The impact of land conflicts on 2015 political trend may grow larger, said Lower House MP Khaing Maung Yi to Daily Eleven.
Khaing Maung Yi is also a member of the Parliament’s Farmland Investigation Commission tasked for scrutinising land-grabbed cases.
“Of course [the officials] are aware of the problems. [We] should not take leisure at solving them as they can grow large by time that may sour the optimism of the political trend,” he said before adding that the land conflicts were happening nationwide and therefore could have great impact on the 2015 political activities.

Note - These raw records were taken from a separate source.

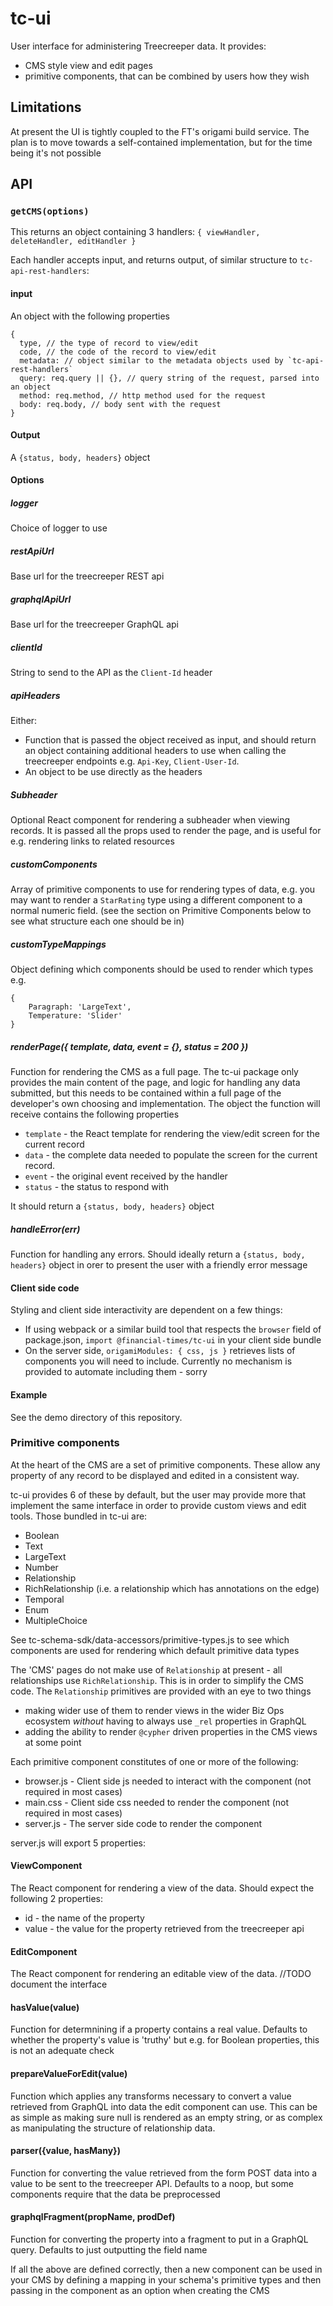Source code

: # tc-ui

User interface for administering Treecreeper data. It provides:

-   CMS style view and edit pages
-   primitive components, that can be combined by users how they wish

## Limitations

At present the UI is tightly coupled to the FT's origami build service. The plan is to move towards a self-contained implementation, but for the time being it's not possible

## API

### `getCMS(options)`

This returns an object containing 3 handlers: `{ viewHandler, deleteHandler, editHandler }`

Each handler accepts input, and returns output, of similar structure to `tc-api-rest-handlers`:

#### input

An object with the following properties

```
{
  type, // the type of record to view/edit
  code, // the code of the record to view/edit
  metadata: // object similar to the metadata objects used by `tc-api-rest-handlers`
  query: req.query || {}, // query string of the request, parsed into an object
  method: req.method, // http method used for the request
  body: req.body, // body sent with the request
}
```

#### Output

A `{status, body, headers}` object

#### Options

##### logger

Choice of logger to use

##### restApiUrl

Base url for the treecreeper REST api

##### graphqlApiUrl

Base url for the treecreeper GraphQL api

##### clientId

String to send to the API as the `Client-Id` header

##### apiHeaders

Either:

-   Function that is passed the object received as input, and should return an object containing additional headers to use when calling the treecreeper endpoints e.g. `Api-Key`, `Client-User-Id`.
-   An object to be use directly as the headers

##### Subheader

Optional React component for rendering a subheader when viewing records. It is passed all the props used to render the page, and is useful for e.g. rendering links to related resources

##### customComponents

Array of primitive components to use for rendering types of data, e.g. you may want to render a `StarRating` type using a different component to a normal numeric field. (see the section on Primitive Components below to see what structure each one should be in)

##### customTypeMappings

Object defining which components should be used to render which types e.g.

```
{
    Paragraph: 'LargeText',
    Temperature: 'Slider'
}
```

##### renderPage({ template, data, event = {}, status = 200 })

Function for rendering the CMS as a full page. The tc-ui package only provides the main content of the page, and logic for handling any data submitted, but this needs to be contained within a full page of the developer's own choosing and implementation. The object the function will receive contains the following properties

-   `template` - the React template for rendering the view/edit screen for the current record
-   `data` - the complete data needed to populate the screen for the current record.
-   `event` - the original event received by the handler
-   `status` - the status to respond with

It should return a `{status, body, headers}` object

##### handleError(err)

Function for handling any errors. Should ideally return a `{status, body, headers}` object in orer to present the user with a friendly error message

#### Client side code

Styling and client side interactivity are dependent on a few things:

-   If using webpack or a similar build tool that respects the `browser` field of package.json, `import @financial-times/tc-ui` in your client side bundle
-   On the server side, `origamiModules: { css, js }` retrieves lists of components you will need to include. Currently no mechanism is provided to automate including them - sorry

#### Example

See the demo directory of this repository.

### Primitive components

At the heart of the CMS are a set of primitive components. These allow any property of any record to be displayed and edited in a consistent way.

tc-ui provides 6 of these by default, but the user may provide more that implement the same interface in order to provide custom views and edit tools. Those bundled in tc-ui are:

-   Boolean
-   Text
-   LargeText
-   Number
-   Relationship
-   RichRelationship (i.e. a relationship which has annotations on the edge)
-   Temporal
-   Enum
-   MultipleChoice

See tc-schema-sdk/data-accessors/primitive-types.js to see which components are used for rendering which default primitive data types

The 'CMS' pages do not make use of `Relationship` at present - all relationships use `RichRelationship`. This is in order to simplify the CMS code. The `Relationship` primitives are provided with an eye to two things
- making wider use of them to render views in the wider Biz Ops ecosystem _without_ having to always use `_rel` properties in GraphQL
- adding the ability to render `@cypher` driven properties in the CMS views at some point

Each primitive component constitutes of one or more of the following:

-   browser.js - Client side js needed to interact with the component (not required in most cases)
-   main.css - Client side css needed to render the component (not required in most cases)
-   server.js - The server side code to render the component

server.js will export 5 properties:

#### ViewComponent

The React component for rendering a view of the data. Should expect the following 2 properties:

-   id - the name of the property
-   value - the value for the property retrieved from the treecreeper api

#### EditComponent

The React component for rendering an editable view of the data.
//TODO document the interface

#### hasValue(value)

Function for determnining if a property contains a real value. Defaults to whether the property's value is 'truthy' but e.g. for Boolean properties, this is not an adequate check

#### prepareValueForEdit(value)

Function which applies any transforms necessary to convert a value retrieved from GraphQL into data the edit component can use. This can be as simple as making sure null is rendered as an empty string, or as complex as manipulating the structure of relationship data.

#### parser({value, hasMany})

Function for converting the value retrieved from the form POST data into a value to be sent to the treecreeper API. Defaults to a noop, but some components require that the data be preprocessed

#### graphqlFragment(propName, prodDef)

Function for converting the property into a fragment to put in a GraphQL query. Defaults to just outputting the field name

If all the above are defined correctly, then a new component can be used in your CMS by defining a mapping in your schema's primitive types and then passing in the component as an option when creating the CMS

The commission’s report to the Parliament mentioned that some governmental departments have seized more farmlands than required and taken advantage by renting them back.
“Anyone with ill intention can easily make the circumstances bitter. The situation of our country is that fragile,” Khaing Maung Yi continued.
It is hard to identify the instigator of a conflict, and without cautious moves, it will produce a greater clash especially in times of 2015 general election, the MP added.
The government has already given back 302,201 acres of land but about half of them are not yet received by their owners, according to proclamation of Land Utilization Management Central Committee in December 2014.
Complaints flied to the Parliament as these lands have not been returned straight to their sole owners.
The parliamentary speaker Thura Shwe Mann said the land conflicts should be resolved during the tenure of ruling government.